--- Problem to solve ---
Pick out all lines in the listing holding the string "image" and copy them.

--- Input data ---
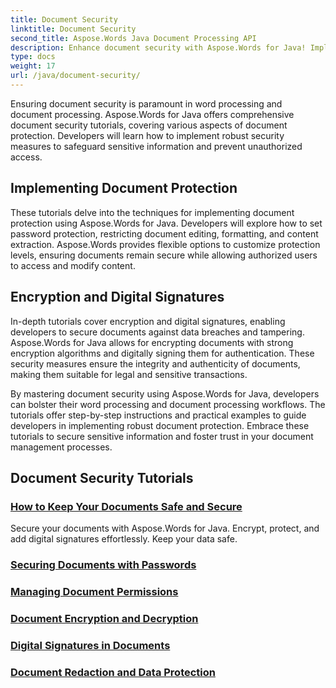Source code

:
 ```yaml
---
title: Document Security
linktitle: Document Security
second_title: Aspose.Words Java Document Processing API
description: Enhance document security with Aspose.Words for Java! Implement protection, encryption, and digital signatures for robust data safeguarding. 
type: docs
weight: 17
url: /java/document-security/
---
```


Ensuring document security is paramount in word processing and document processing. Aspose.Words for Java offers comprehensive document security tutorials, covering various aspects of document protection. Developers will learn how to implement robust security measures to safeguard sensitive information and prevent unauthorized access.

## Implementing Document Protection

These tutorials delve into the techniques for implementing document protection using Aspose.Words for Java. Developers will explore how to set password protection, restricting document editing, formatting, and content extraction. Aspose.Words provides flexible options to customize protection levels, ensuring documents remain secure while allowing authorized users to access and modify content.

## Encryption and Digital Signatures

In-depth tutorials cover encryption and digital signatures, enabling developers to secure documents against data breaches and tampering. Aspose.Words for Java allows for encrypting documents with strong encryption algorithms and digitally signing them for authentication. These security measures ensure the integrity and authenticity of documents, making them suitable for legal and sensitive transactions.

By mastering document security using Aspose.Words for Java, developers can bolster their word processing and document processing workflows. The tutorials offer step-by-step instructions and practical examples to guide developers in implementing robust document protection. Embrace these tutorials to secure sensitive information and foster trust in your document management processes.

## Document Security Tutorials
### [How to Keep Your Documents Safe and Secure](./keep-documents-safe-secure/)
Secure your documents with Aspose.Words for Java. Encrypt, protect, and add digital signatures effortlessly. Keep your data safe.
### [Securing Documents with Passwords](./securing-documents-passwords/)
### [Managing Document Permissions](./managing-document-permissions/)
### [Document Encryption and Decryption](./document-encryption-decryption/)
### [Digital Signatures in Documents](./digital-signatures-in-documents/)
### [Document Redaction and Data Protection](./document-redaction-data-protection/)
==
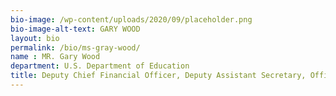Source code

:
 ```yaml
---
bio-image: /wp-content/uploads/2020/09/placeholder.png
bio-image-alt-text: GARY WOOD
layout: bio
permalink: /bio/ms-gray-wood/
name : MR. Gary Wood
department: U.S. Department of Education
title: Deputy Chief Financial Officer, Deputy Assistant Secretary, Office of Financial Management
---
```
--
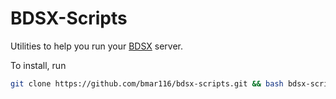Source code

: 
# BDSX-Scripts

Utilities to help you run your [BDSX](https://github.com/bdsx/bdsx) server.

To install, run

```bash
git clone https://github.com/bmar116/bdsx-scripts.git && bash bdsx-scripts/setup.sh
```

--- Your response ---
bio-image: /wp-content/uploads/2020/09/placeholder.png
bio-image-alt-text: GARY WOOD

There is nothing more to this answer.